Initially, Maruti Suzuki aimed to produce approximately 26,500 e-Vitaras between April and September. However, under the revised plan, the company now anticipates manufacturing only around 8,200 units during this period. The company cited "supply constraints" in rare earth materials, which are essential for producing magnets and other components vital across various high-tech sectors.
Long-Term EV Goals and Market ImpactDespite the immediate setback, Maruti Suzuki still intends to achieve its annual output target of 67,000 EVs for the fiscal year ending March 2026. The company plans to accomplish this by substantially increasing production in the latter half of the year, with a revised target of 58,728 e-Vitaras between October and March 2026, compared to the initial goal of 40,437 for those six months.

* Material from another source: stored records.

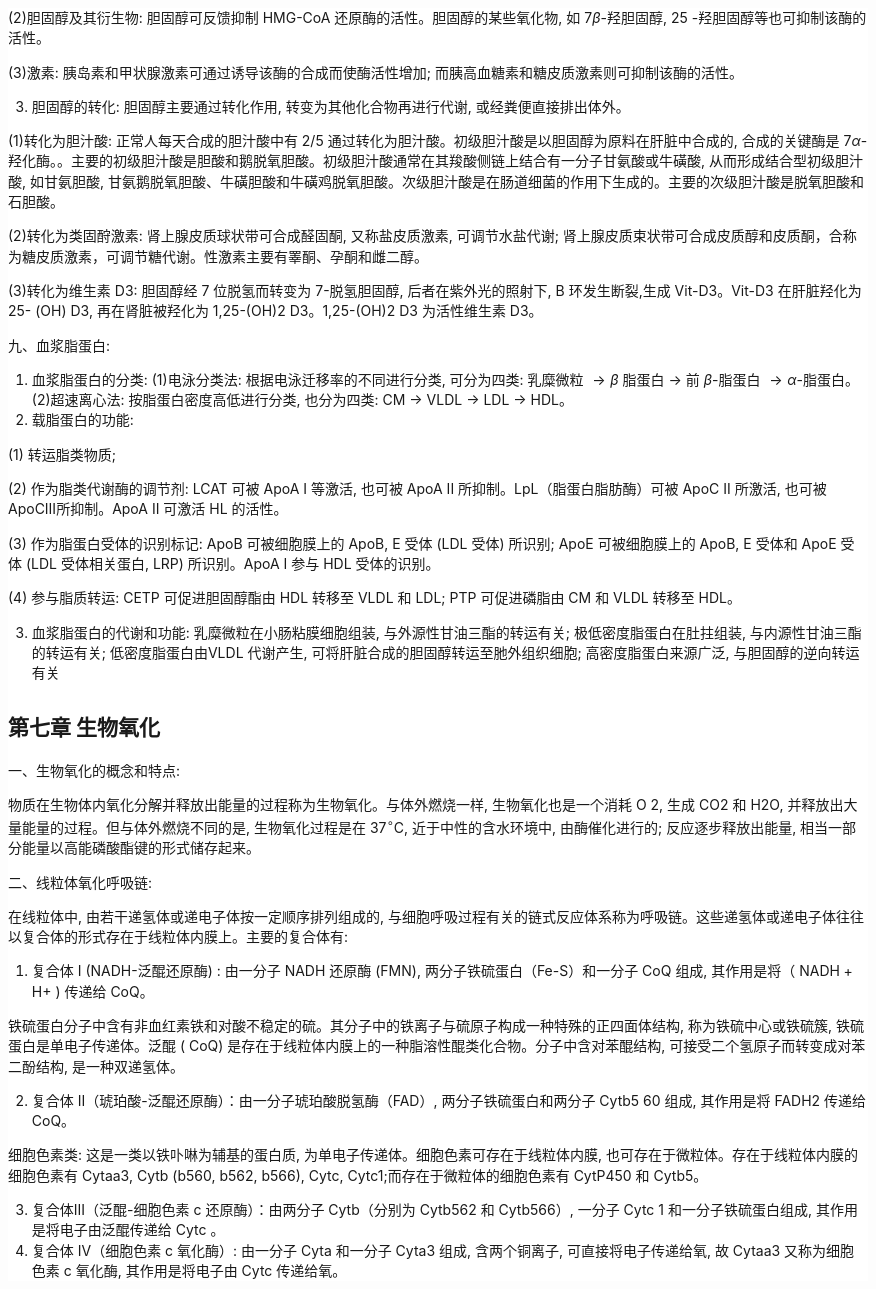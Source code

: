 (2)胆固醇及其衍生物: 胆固醇可反馈抑制 HMG-CoA 还原酶的活性。胆固醇的某些氧化物, 如 $7 \beta$-羟胆固醇, 25 -羟胆固醇等也可抑制该酶的活性。

(3)激素: 胰岛素和甲状腺激素可通过诱导该酶的合成而使酶活性增加; 而胰高血糖素和糖皮质激素则可抑制该酶的活性。

3. 胆固醇的转化: 胆固醇主要通过转化作用, 转变为其他化合物再进行代谢, 或经粪便直接排出体外。

(1)转化为胆汁酸: 正常人每天合成的胆汁酸中有 $2 / 5$ 通过转化为胆汁酸。初级胆汁酸是以胆固醇为原料在肝脏中合成的, 合成的关键酶是 $7 \alpha$-羟化酶。。主要的初级胆汁酸是胆酸和鹅脱氧胆酸。初级胆汁酸通常在其羧酸侧链上结合有一分子甘氨酸或牛磺酸, 从而形成结合型初级胆汁酸, 如甘氨胆酸, 甘氨鹅脱氧胆酸、牛磺胆酸和牛磺鸡脱氧胆酸。次级胆汁酸是在肠道细菌的作用下生成的。主要的次级胆汁酸是脱氧胆酸和石胆酸。

(2)转化为类固酧激素: 肾上腺皮质球状带可合成醛固酮, 又称盐皮质激素, 可调节水盐代谢; 肾上腺皮质束状带可合成皮质醇和皮质酮，合称为糖皮质激素，可调节糖代谢。性激素主要有睪酮、孕酮和雌二醇。

(3)转化为维生素 D3: 胆固醇经 7 位脱氢而转变为 7-脱氢胆固醇, 后者在紫外光的照射下, B 环发生断裂,生成 Vit-D3。Vit-D3 在肝脏羟化为 25- (OH) D3, 再在肾脏被羟化为 1,25-(OH)2 D3。1,25-(OH)2 D3 为活性维生素 D3。

九、血浆脂蛋白:

1. 血浆脂蛋白的分类: (1)电泳分类法: 根据电泳迁移率的不同进行分类, 可分为四类: 乳糜微粒 $\rightarrow \beta$ 脂蛋白 $\rightarrow$ 前 $\beta$-脂蛋白 $\rightarrow \alpha$-脂蛋白。(2)超速离心法: 按脂蛋白密度高低进行分类, 也分为四类: CM $\rightarrow$ VLDL $\rightarrow$ LDL $\rightarrow$ HDL。
2. 载脂蛋白的功能:

(1) 转运脂类物质;

(2) 作为脂类代谢酶的调节剂: LCAT 可被 ApoA I 等激活, 也可被 ApoA II 所抑制。LpL（脂蛋白脂肪酶）可被 ApoC II 所激活, 也可被 ApoCIII所抑制。ApoA II 可激活 HL 的活性。

(3) 作为脂蛋白受体的识别标记: ApoB 可被细胞膜上的 ApoB, E 受体 (LDL 受体) 所识别; ApoE 可被细胞膜上的 ApoB, E 受体和 ApoE 受体 (LDL 受体相关蛋白, LRP) 所识别。ApoA I 参与 HDL 受体的识别。

(4) 参与脂质转运: CETP 可促进胆固醇酯由 HDL 转移至 VLDL 和 LDL; PTP 可促进磷脂由 CM 和 VLDL 转移至 HDL。

3. 血浆脂蛋白的代谢和功能: 乳糜微粒在小肠粘膜细胞组装, 与外源性甘油三酯的转运有关; 极低密度脂蛋白在肚拄组装, 与内源性甘油三酯的转运有关; 低密度脂蛋白由VLDL 代谢产生, 可将肝脏合成的胆固醇转运至肔外组织细胞; 高密度脂蛋白来源广泛, 与胆固醇的逆向转运有关

## 第七章 生物氧化

一、生物氧化的概念和特点:

物质在生物体内氧化分解并释放出能量的过程称为生物氧化。与体外燃烧一样, 生物氧化也是一个消耗 $\mathrm{O}$ 2, 生成 $\mathrm{CO} 2$ 和 $\mathrm{H} 2 \mathrm{O}$, 并释放出大量能量的过程。但与体外燃烧不同的是, 生物氧化过程是在 $37^{\circ} \mathrm{C}$, 近于中性的含水环境中, 由酶催化进行的; 反应逐步释放出能量, 相当一部分能量以高能磷酸酯键的形式储存起来。

二、线粒体氧化呼吸链:

在线粒体中, 由若干递氢体或递电子体按一定顺序排列组成的, 与细胞呼吸过程有关的链式反应体系称为呼吸链。这些递氢体或递电子体往往以复合体的形式存在于线粒体内膜上。主要的复合体有:

1. 复合体 I (NADH-泛醌还原酶) : 由一分子 NADH 还原酶 (FMN), 两分子铁硫蛋白（Fe-S）和一分子 $\mathrm{CoQ}$ 组成, 其作用是将（ $\mathrm{NADH}+\mathrm{H}+$ ) 传递给 CoQ。

铁硫蛋白分子中含有非血红素铁和对酸不稳定的硫。其分子中的铁离子与硫原子构成一种特殊的正四面体结构, 称为铁硫中心或铁硫簇, 铁硫蛋白是单电子传递体。泛醌 ( CoQ) 是存在于线粒体内膜上的一种脂溶性醌类化合物。分子中含对苯醌结构, 可接受二个氢原子而转变成对苯二酚结构, 是一种双递氢体。

2. 复合体 II（琥珀酸-泛醌还原酶）：由一分子琥珀酸脱氢酶（FAD）, 两分子铁硫蛋白和两分子 Cytb5 60 组成, 其作用是将 FADH2 传递给 CoQ。

细胞色素类: 这是一类以铁卟啉为辅基的蛋白质, 为单电子传递体。细胞色素可存在于线粒体内膜, 也可存在于微粒体。存在于线粒体内膜的细胞色素有 Cytaa3, Cytb (b560, b562, b566), Cytc, Cytc1;而存在于微粒体的细胞色素有 CytP450 和 Cytb5。

3. 复合体III（泛醌-细胞色素 c 还原酶）：由两分子 Cytb（分别为 Cytb562 和 Cytb566）, 一分子 Cytc 1 和一分子铁硫蛋白组成, 其作用是将电子由泛醌传递给 Cytc 。
4. 复合体 IV（细胞色素 $\mathrm{c}$ 氧化酶）: 由一分子 Cyta 和一分子 Cyta3 组成, 含两个铜离子, 可直接将电子传递给氧, 故 Cytaa3 又称为细胞色素 $\mathrm{c}$ 氧化酶, 其作用是将电子由 Cytc 传递给氧。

The e-Vitara, unveiled with considerable anticipation at India's car show in January, is a crucial element of Maruti's electric vehicle strategy in India. This segment is a key focus for Prime Minister Narendra Modi's government, which aims for EVs to constitute 30% of all car sales by 2030, a significant leap from roughly 2.5% last year.
This production curtailment could also affect its parent company, Suzuki Motor, as India represents its largest market by revenue and serves as a global EV production hub. A substantial portion of the e-Vitaras manufactured in India are designated for export by Suzuki to major markets such as Europe and Japan around summer 2025.
Supply Chain Challenges and Market PositionThe rare earths crisis comes at a challenging time for Maruti Suzuki, which is already working to regain market share lost to competitors like Tata Motors and Mahindra & Mahindra, both of whom lead India's EV sales with their feature-rich SUVs. Maruti's share of India's passenger vehicle market has declined to 41% from a recent peak of approximately 51% in March 2020.
Suzuki has also adjusted its sales forecast for India, reducing its target to 2.5 million vehicles by March 2031 from the previous 3 million. Furthermore, the company has scaled back its planned EV launches in India from six to four, acknowledging the intensifying competition in the South Asian automotive market. Maruti has yet to open bookings for the e-Vitara, with some analysts noting its relatively late entry into the world's third-largest car market, especially with Tesla also expected to commence sales this year.
Maruti Suzuki closed today at 12534.10, down 103.85 points or 0.82% on BSE.